Schedule Auto Loader as a batch job using Trigger.AvailableNow so it processes new files then stops. Trigger.AvailableNow makes Auto Loader wake, process all newly arrived files, and stop, so you pay only while data is processed instead of keeping a stream and cluster running continuously.

Why is standard autoscaling a poor fit for Structured Streaming jobs?

It struggles to scale down because the streaming query keeps tasks busy, leaving clusters oversized. Standard autoscaling has trouble scaling down for streaming because a continuous query keeps tasks occupied, so clusters stay large and waste money. Lakeflow Declarative Pipelines enhanced autoscaling is designed to downscale aggressively during low load.

When using spot/preemptible instances for a batch job, what is the recommended configuration?

Keep the driver on-demand and use spot for workers, relying on Spark to recompute lost work. Spot workers can be reclaimed, but Spark recomputes the lost work, so spot is ideal for fault-tolerant batch — provided the driver stays on-demand so reclaiming a worker does not kill the entire job.
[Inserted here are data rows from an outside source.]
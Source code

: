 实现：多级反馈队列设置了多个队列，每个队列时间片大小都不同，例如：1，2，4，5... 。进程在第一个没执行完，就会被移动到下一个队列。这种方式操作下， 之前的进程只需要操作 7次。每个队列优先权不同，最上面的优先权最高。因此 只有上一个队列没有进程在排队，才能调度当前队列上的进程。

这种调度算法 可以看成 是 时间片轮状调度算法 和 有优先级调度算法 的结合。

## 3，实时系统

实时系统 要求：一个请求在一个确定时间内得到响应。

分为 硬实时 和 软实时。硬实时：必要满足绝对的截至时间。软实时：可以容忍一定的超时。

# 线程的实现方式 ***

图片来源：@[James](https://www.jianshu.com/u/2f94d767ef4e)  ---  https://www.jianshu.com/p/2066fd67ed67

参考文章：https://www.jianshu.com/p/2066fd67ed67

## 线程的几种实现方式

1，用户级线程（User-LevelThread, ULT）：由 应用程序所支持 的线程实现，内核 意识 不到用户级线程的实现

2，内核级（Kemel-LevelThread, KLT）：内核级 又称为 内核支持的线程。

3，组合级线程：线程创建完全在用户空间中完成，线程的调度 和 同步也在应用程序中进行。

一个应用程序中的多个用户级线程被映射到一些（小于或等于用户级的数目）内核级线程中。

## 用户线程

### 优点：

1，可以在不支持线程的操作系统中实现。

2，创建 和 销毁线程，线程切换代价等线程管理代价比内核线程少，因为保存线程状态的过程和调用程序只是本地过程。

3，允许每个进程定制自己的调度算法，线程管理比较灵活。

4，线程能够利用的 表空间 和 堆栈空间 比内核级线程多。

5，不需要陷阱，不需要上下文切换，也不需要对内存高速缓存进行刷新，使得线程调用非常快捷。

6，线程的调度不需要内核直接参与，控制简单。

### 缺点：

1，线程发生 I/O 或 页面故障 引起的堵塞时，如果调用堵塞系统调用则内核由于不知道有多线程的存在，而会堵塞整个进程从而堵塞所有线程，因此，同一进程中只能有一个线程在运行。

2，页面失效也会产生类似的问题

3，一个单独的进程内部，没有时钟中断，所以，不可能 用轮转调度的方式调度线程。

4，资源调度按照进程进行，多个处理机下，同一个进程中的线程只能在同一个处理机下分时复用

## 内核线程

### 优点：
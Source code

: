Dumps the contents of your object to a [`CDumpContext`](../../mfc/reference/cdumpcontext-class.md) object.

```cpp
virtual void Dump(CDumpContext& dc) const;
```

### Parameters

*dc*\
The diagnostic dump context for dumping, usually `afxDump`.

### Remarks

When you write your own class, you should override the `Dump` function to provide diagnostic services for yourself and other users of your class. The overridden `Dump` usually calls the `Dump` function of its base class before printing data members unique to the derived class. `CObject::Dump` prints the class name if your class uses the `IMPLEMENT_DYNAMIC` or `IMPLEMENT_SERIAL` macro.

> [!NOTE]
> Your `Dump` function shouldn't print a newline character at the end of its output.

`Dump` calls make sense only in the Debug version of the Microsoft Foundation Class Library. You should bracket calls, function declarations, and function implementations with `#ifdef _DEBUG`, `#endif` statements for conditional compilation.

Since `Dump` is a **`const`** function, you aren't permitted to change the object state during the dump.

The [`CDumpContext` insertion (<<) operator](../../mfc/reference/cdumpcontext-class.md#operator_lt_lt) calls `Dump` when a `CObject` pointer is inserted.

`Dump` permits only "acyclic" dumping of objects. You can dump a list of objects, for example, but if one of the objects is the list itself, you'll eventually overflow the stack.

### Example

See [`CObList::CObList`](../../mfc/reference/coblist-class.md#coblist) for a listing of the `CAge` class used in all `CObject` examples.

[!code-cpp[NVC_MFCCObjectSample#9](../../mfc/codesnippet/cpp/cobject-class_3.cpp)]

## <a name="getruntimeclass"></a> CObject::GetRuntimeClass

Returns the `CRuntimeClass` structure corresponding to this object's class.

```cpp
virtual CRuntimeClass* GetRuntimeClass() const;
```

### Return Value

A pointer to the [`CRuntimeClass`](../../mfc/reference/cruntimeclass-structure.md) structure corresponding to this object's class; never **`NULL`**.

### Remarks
Pipeline Performance and Cost Optimization | Free Guide 2026

Key Takeaways

Photon is a vectorized C++ query engine that speeds up SQL and DataFrame work; enable it on production clusters and SQL warehouses for better price/performance.
Right-size clusters and use autoscaling so you pay for needed compute; spot/preemptible instances cut cost for fault-tolerant batch but can be reclaimed.
Standard autoscaling scales down poorly for streaming; Lakeflow Declarative Pipelines enhanced autoscaling is purpose-built to downscale aggressively during low load.
For non-low-latency ingestion, schedule Auto Loader as batch with Trigger.AvailableNow (or a file-arrival trigger) instead of running it continuously to slash idle compute cost.
Job clusters at the Jobs Compute rate, Delta optimizations (file compaction, liquid clustering, data skipping), and Photon together reduce both runtime and DBU spend.

Photon

Photon is Databricks's vectorized query engine, written in C++ and built to exploit modern CPUs (SIMD vectorization). It transparently accelerates SQL and DataFrame operations — joins, aggregations, writes — with no code change; you just enable Photon on the cluster or SQL warehouse. Because Photon runs the same query in less time, it usually improves price/performance even though Photon DBUs cost more per hour: shorter runtime more than offsets the higher rate for analytic workloads.

Photon accelerates the work it supports (most SQL/DataFrame operations and Delta writes) and falls back to standard Spark for the rest, so enabling it is generally safe. For production pipelines doing heavy joins, aggregations, and MERGEs, Photon is a default recommendation.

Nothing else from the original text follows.